Femto Chips Too Costly
Says Ericsson, which won't produce a 3G femto until 2009
March 18, 2008
11:40 AM -- While much of the mobile industry goes ga-ga for femtocells, Ericsson AB (Nasdaq: ERIC) is sticking by its plans to introduce a 3G home base station some time in 2009, but not before. The world's dominant WCDMA vendor says that chips needed to make femotcells are just too expensive to make a product that's affordable for consumers. (See Ericsson Stalls on 3G Femtos and Vodafone CEO Seeks Cheap Femtos.)
"The chips today are too expensive for us… It is too expensive to implement the radio technology into a small box," says Jennette Fridberg, director of product marketing for radio access networks at Ericsson. "You need a consumer price on a [femtocell] solution. That's one of the problems we're fighting with, and I think the rest of the industry is, too."

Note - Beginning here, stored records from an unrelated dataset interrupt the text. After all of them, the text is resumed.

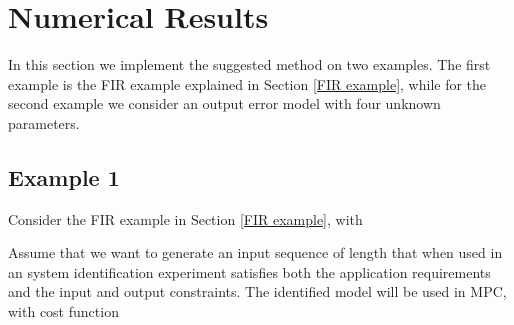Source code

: \documentclass{ifacconf}
\begin{document}
\section{Numerical Results}
\label{sec:Numerical Results}
In this section we implement the suggested method on two examples. The first example is the FIR example explained in Section \ref{FIR example}, while for the second example we consider an output error model with four unknown parameters.
\subsection{Example 1}
Consider the FIR example in Section \ref{FIR example}, with 
\vspace{-0.4cm}

Assume that we want to generate an input sequence of length  that when used in an system identification experiment satisfies both the application requirements and the input and output constraints. The identified model will be used in MPC, with cost function
\end{document}
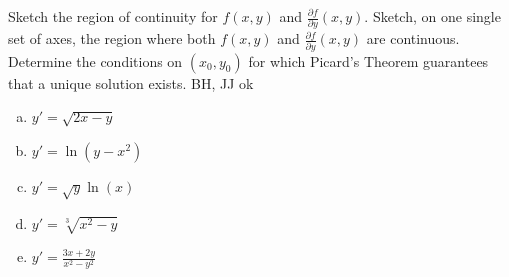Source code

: \documentclass[12pt]{book}
\begin{document}
\begin{exercise}
{\color{red}
Sketch the region of continuity for $f(x,y)$ and $\frac{\partial f}{\partial y}(x,y)$.
}
{\color{blue}
Sketch, on one single set of axes, the region where both $f(x,y)$ and $\frac{\partial f}{\partial y}(x,y)$
are continuous.
}
Determine the conditions on $(x_0,y_0)$ for which Picard's Theorem guarantees that a unique solution exists. 
{\color{teal}BH, JJ ok}

\begin{enumerate}[a)]
    \item $y' = \sqrt{2x-y}$
    \item $y' = \ln(y-x^2)$
    \item $y' = \sqrt{y} \ln(x)$
    \item $y' = \sqrt[3]{x^2-y}$
    \item $y' = \frac{3x+2y}{x^2 - y^2}$
\end{enumerate}


\end{exercise}
\vspace{5mm}
\end{document}

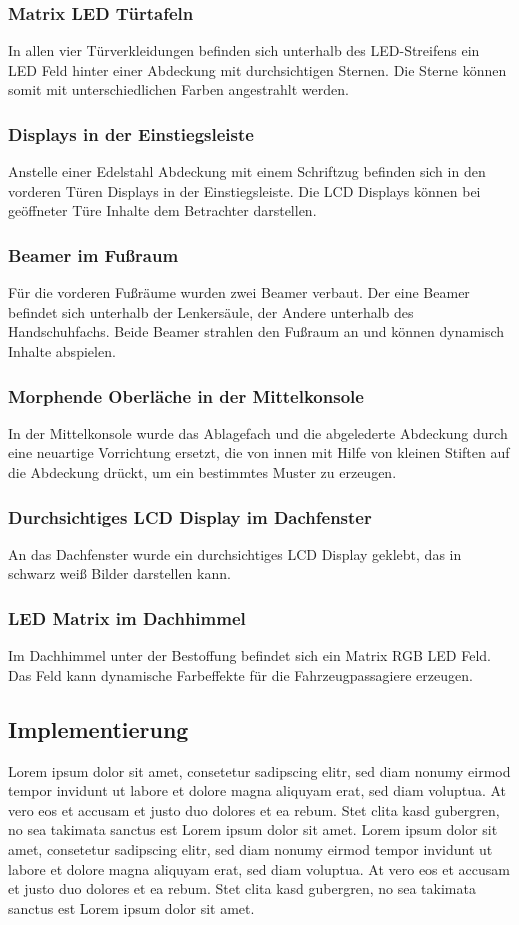 \subsubsection{Matrix LED Türtafeln}
In allen vier Türverkleidungen befinden sich unterhalb des LED-Streifens ein LED Feld hinter einer Abdeckung mit durchsichtigen Sternen. Die Sterne können somit mit unterschiedlichen Farben angestrahlt werden. 
\subsubsection{Displays in der Einstiegsleiste}
Anstelle einer Edelstahl Abdeckung mit einem Schriftzug befinden sich in den vorderen Türen Displays in der Einstiegsleiste. Die LCD Displays können bei geöffneter Türe Inhalte dem Betrachter darstellen.
\subsubsection{Beamer im Fußraum}
Für die vorderen Fußräume wurden zwei Beamer verbaut. Der eine Beamer befindet sich unterhalb der Lenkersäule, der Andere unterhalb des Handschuhfachs. Beide Beamer strahlen den Fußraum an und können dynamisch Inhalte abspielen.
\subsubsection{Morphende Oberläche in der Mittelkonsole}
In der Mittelkonsole wurde das Ablagefach und die abgelederte Abdeckung durch eine neuartige Vorrichtung ersetzt, die von innen mit Hilfe von kleinen Stiften auf die Abdeckung drückt, um ein bestimmtes Muster zu erzeugen.
\subsubsection{Durchsichtiges LCD Display im Dachfenster}
An das Dachfenster wurde ein durchsichtiges LCD Display geklebt, das in schwarz weiß Bilder darstellen kann.
\subsubsection{LED Matrix im Dachhimmel}
Im Dachhimmel unter der Bestoffung befindet sich ein Matrix RGB LED Feld. Das Feld kann dynamische Farbeffekte für die Fahrzeugpassagiere erzeugen.

\subsection{Implementierung}
Lorem ipsum dolor sit amet, consetetur sadipscing elitr, sed diam nonumy eirmod tempor invidunt ut labore et dolore magna aliquyam erat, sed diam voluptua. At vero eos et accusam et justo duo dolores et ea rebum. Stet clita kasd gubergren, no sea takimata sanctus est Lorem ipsum dolor sit amet. Lorem ipsum dolor sit amet, consetetur sadipscing elitr, sed diam nonumy eirmod tempor invidunt ut labore et dolore magna aliquyam erat, sed diam voluptua. At vero eos et accusam et justo duo dolores et ea rebum. Stet clita kasd gubergren, no sea takimata sanctus est Lorem ipsum dolor sit amet.


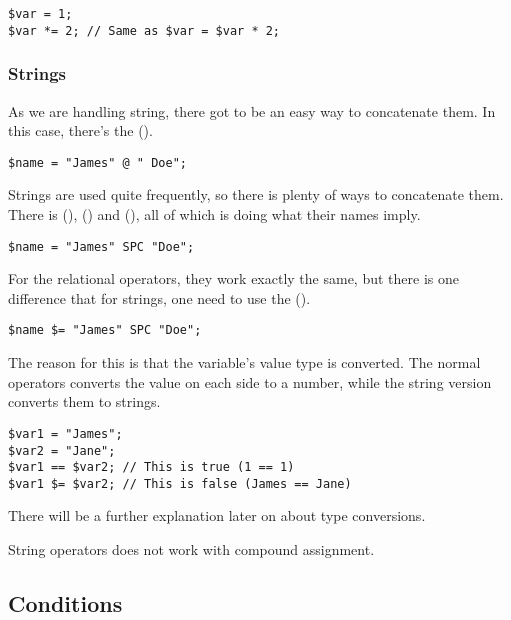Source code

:\begin{lstlisting}[style=ts]
$var = 1;
$var *= 2; // Same as $var = $var * 2;
\end{lstlisting}

\subsubsection{Strings}

As we are handling string, there got to be an easy way to concatenate them. In this case, there’s the  ().

\begin{lstlisting}[style=ts]
$name = "James" @ " Doe";
\end{lstlisting}

Strings are used quite frequently, so there is plenty of ways to concatenate them. There is  (),  () and  (), all of which is doing what their names imply.

\begin{lstlisting}[style=ts]
$name = "James" SPC "Doe";
\end{lstlisting}

For the relational operators, they work exactly the same, but there is one difference that for strings, one need to use the  (\code{\$=}).

\begin{lstlisting}[style=ts]
$name $= "James" SPC "Doe";
\end{lstlisting}

The reason for this is that the variable’s value type is converted. The normal operators converts the value on each side to a number, while the string version converts them to strings.

\begin{lstlisting}[style=ts]
$var1 = "James";
$var2 = "Jane";
$var1 == $var2; // This is true (1 == 1)
$var1 $= $var2; // This is false (James == Jane)
\end{lstlisting}

There will be a further explanation later on about type conversions.

String operators does not work with compound assignment.

\subsection{Conditions}

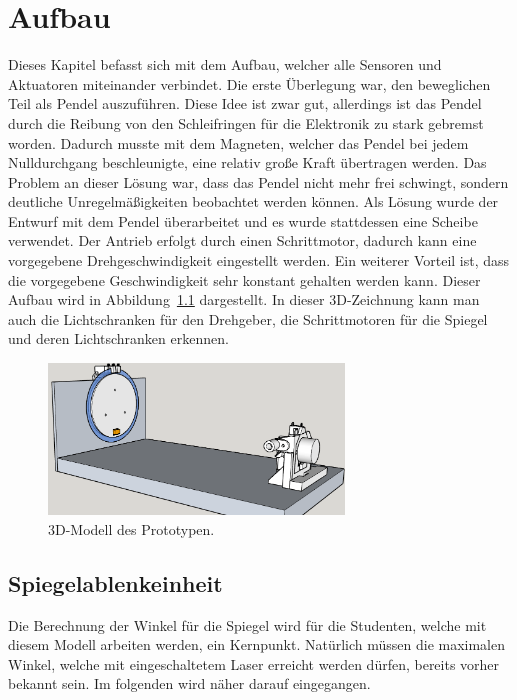 \chapter{Aufbau}
\label{chap:aufbau}

Dieses Kapitel befasst sich mit dem Aufbau, welcher alle Sensoren und Aktuatoren miteinander verbindet.
Die erste Überlegung war, den beweglichen Teil als Pendel auszuführen.
Diese Idee ist zwar gut, allerdings ist das Pendel durch die Reibung von den Schleifringen für die Elektronik zu stark gebremst worden.
Dadurch musste mit dem Magneten, welcher das Pendel bei jedem Nulldurchgang beschleunigte, eine relativ große Kraft übertragen werden.
Das Problem an dieser Lösung war, dass das Pendel nicht mehr frei schwingt, sondern deutliche Unregelmäßigkeiten beobachtet werden können.
Als Lösung wurde der Entwurf mit dem Pendel überarbeitet und es wurde stattdessen eine Scheibe verwendet.
Der Antrieb erfolgt durch einen Schrittmotor, dadurch kann eine vorgegebene Drehgeschwindigkeit eingestellt werden.
Ein weiterer Vorteil ist, dass die vorgegebene Geschwindigkeit sehr konstant gehalten werden kann.
Dieser Aufbau wird in Abbildung~\ref{fig:3dSchreibe} dargestellt.
In dieser 3D-Zeichnung kann man auch die Lichtschranken für den Drehgeber, die Schrittmotoren für die Spiegel und deren Lichtschranken erkennen.

\begin{figure}[!h] \centering
\includegraphics[width=0.7\textwidth]{img/Sketchup/Disc00.PNG}
\caption{3D-Modell des Prototypen.}
\label{fig:3dSchreibe}
\end{figure}


\section{Spiegelablenkeinheit}
Die Berechnung der Winkel für die Spiegel wird für die Studenten, welche mit diesem Modell arbeiten werden, ein Kernpunkt.
Natürlich müssen die maximalen Winkel, welche mit eingeschaltetem Laser erreicht werden dürfen, bereits vorher bekannt sein.
Im folgenden wird näher darauf eingegangen.

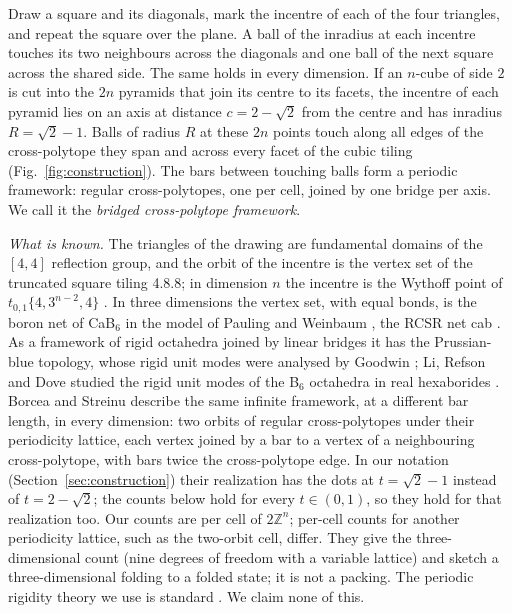 \documentclass[11pt]{amsart}
\theoremstyle{definition}
\theoremstyle{remark}
\newcommand{\Z}{\mathbb{Z}}
\begin{document}
Draw a square and its diagonals, mark the incentre of each of the four triangles, and repeat the square over the plane. A ball of the inradius at each incentre touches its two neighbours across the diagonals and one ball of the next square across the shared side. The same holds in every dimension. If an $n$-cube of side $2$ is cut into the $2n$ pyramids that join its centre to its facets, the incentre of each pyramid lies on an axis at distance $c=2-\sqrt2$ from the centre and has inradius $R=\sqrt2-1$. Balls of radius $R$ at these $2n$ points touch along all edges of the cross-polytope they span and across every facet of the cubic tiling (Fig.~\ref{fig:construction}). The bars between touching balls form a periodic framework: regular cross-polytopes, one per cell, joined by one bridge per axis. We call it the \emph{bridged cross-polytope framework}.

\emph{What is known.} The triangles of the drawing are fundamental domains of the $[4,4]$ reflection group, and the orbit of the incentre is the vertex set of the truncated square tiling 4.8.8; in dimension $n$ the incentre is the Wythoff point of $t_{0,1}\{4,3^{n-2},4\}$ \cite{Coxeter1973,ConwayBurgielGS2008,GrunbaumShephard1987}. In three dimensions the vertex set, with equal bonds, is the boron net of CaB$_6$ in the model of Pauling and Weinbaum \cite{PaulingWeinbaum1934}, the RCSR net \textsf{cab} \cite{OKeeffe2008RCSR,RCSR,DelgadoFriedrichs2003}. As a framework of rigid octahedra joined by linear bridges it has the Prussian-blue topology, whose rigid unit modes were analysed by Goodwin \cite{Goodwin2006}; Li, Refson and Dove studied the rigid unit modes of the B$_6$ octahedra in real hexaborides \cite{LiRefsonDove2023}. Borcea and Streinu \cite[Section~7]{BorceaStreinu2021} describe the same infinite framework, at a different bar length, in every dimension: two orbits of regular cross-polytopes under their periodicity lattice, each vertex joined by a bar to a vertex of a neighbouring cross-polytope, with bars twice the cross-polytope edge. In our notation (Section~\ref{sec:construction}) their realization has the dots at $t=\sqrt2-1$ instead of $t=2-\sqrt2$; the counts below hold for every $t\in(0,1)$, so they hold for that realization too. Our counts are per cell of $2\Z^n$; per-cell counts for another periodicity lattice, such as the two-orbit cell, differ. They give the three-dimensional count (nine degrees of freedom with a variable lattice) and sketch a three-dimensional folding to a folded state; it is not a packing. The periodic rigidity theory we use is standard \cite{BorceaStreinu2010,MalesteinTheran2013,Power2014}. We claim none of this.
\end{document}
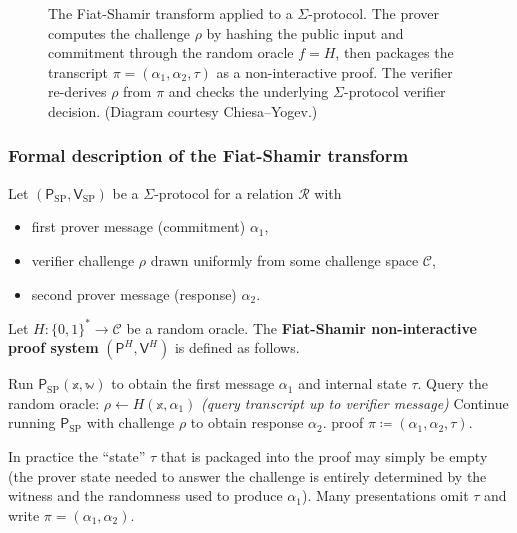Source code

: \documentclass[11pt]{article}
\begin{document}
\begin{figure}[t]
\caption{The Fiat-Shamir transform applied to a $\Sigma$-protocol.
  The prover computes the challenge $\rho$ by hashing the public input
  and commitment through the random oracle $f=H$, then packages the
  transcript $\pi=(\alpha_1,\alpha_2,\tau)$ as a non-interactive proof.
  The verifier re-derives $\rho$ from $\pi$ and checks the underlying
  $\Sigma$-protocol verifier decision.  (Diagram courtesy Chiesa--Yogev.)}
\end{figure}

\subsubsection*{Formal description of the Fiat-Shamir transform}

Let $(\mathsf{P}_{\mathrm{SP}}, \mathsf{V}_{\mathrm{SP}})$ be a
$\Sigma$-protocol for a relation $\mathcal{R}$ with
\begin{itemize}
  \item first prover message (commitment) $\alpha_1$,
  \item verifier challenge $\rho$ drawn uniformly from some challenge
        space $\mathcal{C}$,
  \item second prover message (response) $\alpha_2$.
\end{itemize}
Let $H : \{0,1\}^* \to \mathcal{C}$ be a random oracle.
The \textbf{Fiat-Shamir non-interactive proof system}
$(\mathsf{P}^{H}, \mathsf{V}^{H})$ is defined as follows.

\begin{algorithm}[H]
\caption{Fiat-Shamir Prover $\mathsf{P}^{H}(\mathbb{x},\mathbb{w})$}
\begin{algorithmic}[1]
  \State Run $\mathsf{P}_{\mathrm{SP}}(\mathbb{x},\mathbb{w})$ to
         obtain the first message $\alpha_1$ and internal state $\tau$.
  \State Query the random oracle:
         $\rho \leftarrow H(\mathbb{x}, \alpha_1)$
         \quad \textit{(query transcript up to verifier message)}
  \State Continue running $\mathsf{P}_{\mathrm{SP}}$ with challenge $\rho$
         to obtain response $\alpha_2$.
  \State \Return proof $\pi \coloneqq (\alpha_1, \alpha_2, \tau)$.
\end{algorithmic}
\end{algorithm}

\begin{remark}
  In practice the ``state'' $\tau$ that is packaged into the proof
  may simply be empty (the prover state needed to answer the challenge
  is entirely determined by the witness and the randomness used to
  produce $\alpha_1$).  Many presentations omit $\tau$ and write
  $\pi = (\alpha_1, \alpha_2)$.
\end{remark}
\end{document}
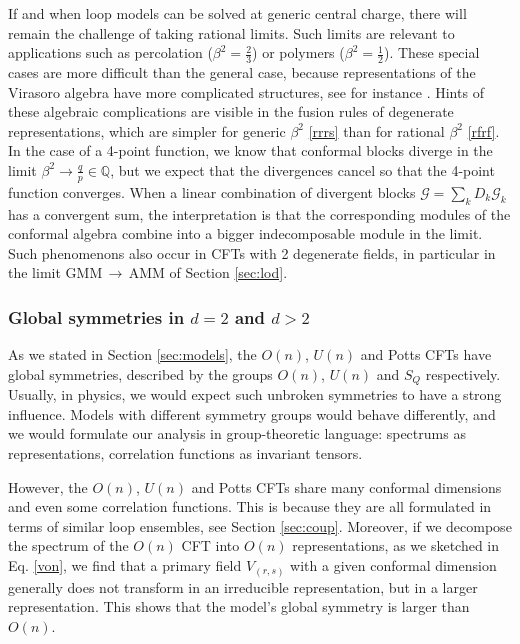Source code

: \documentclass[12pt, a4paper]{article}
\theoremstyle{break}
\begin{document}
If and when loop models can be solved at generic central charge, there will remain the challenge of taking rational limits. Such limits are relevant to applications such as percolation ($\beta^2=\frac23$) or polymers ($\beta^2=\frac12$). These special cases are more difficult than the general case, because representations of the Virasoro algebra have more complicated structures, see for instance \cite{hs21}. Hints of these algebraic complications are visible in the fusion rules of degenerate representations, which are simpler for generic $\beta^2$ \eqref{rrrs} than for rational $\beta^2$ \eqref{rfrf}. In the case of a 4-point function, we know that conformal blocks diverge in the limit $\beta^2\to \frac{q}{p}\in\mathbb{Q}$, but we expect that the divergences cancel so that the 4-point function converges. When a linear combination of divergent blocks $\mathcal{G} = \sum_k D_k \mathcal{G}_k$ has a convergent sum, the interpretation is that the corresponding modules of the conformal algebra combine into a bigger indecomposable module in the limit. Such phenomenons also occur in CFTs with 2 degenerate fields, in particular in the limit GMM\,$\to$\,AMM of Section \ref{sec:lod}. 

\subsubsection{Global symmetries in $d=2$ and $d>2$}

As we stated in Section \ref{sec:models}, the $O(n)$, $U(n)$ and Potts CFTs have global symmetries, described by the groups $O(n)$, $U(n)$ and $S_Q$ respectively. Usually, in physics, we would expect such unbroken symmetries to have a strong influence. Models with different symmetry groups would behave differently, and we would formulate our analysis in group-theoretic language: spectrums as representations, correlation functions as invariant tensors. 

However, the $O(n)$, $U(n)$ and Potts CFTs share many conformal dimensions and even some correlation functions.
This is because they are all formulated in terms of similar loop ensembles, see Section \ref{sec:coup}.
Moreover, if we decompose the spectrum of the $O(n)$ CFT into $O(n)$ representations, as we sketched in Eq. \eqref{von}, we find that a primary field $V_{(r,s)}$ with a given conformal dimension generally does not transform in an irreducible representation, but in a larger representation. This shows that the model's global symmetry is larger than $O(n)$. 
\end{document}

Fridberg also pointed to interference and standardization issues that needed to be sorted out with 3G femtocells. (See Femto Firms Counter Interference Flak.)
Ericsson has a GSM femtocell that is part of a home gateway that includes a WiFi access point, a home router, and a DSL modem. Just one European operator is using the GSM femto in a friendly user trial.
"You need [a femtocell solution] when you have a high volume of users, as you do with GSM," says Fridberg.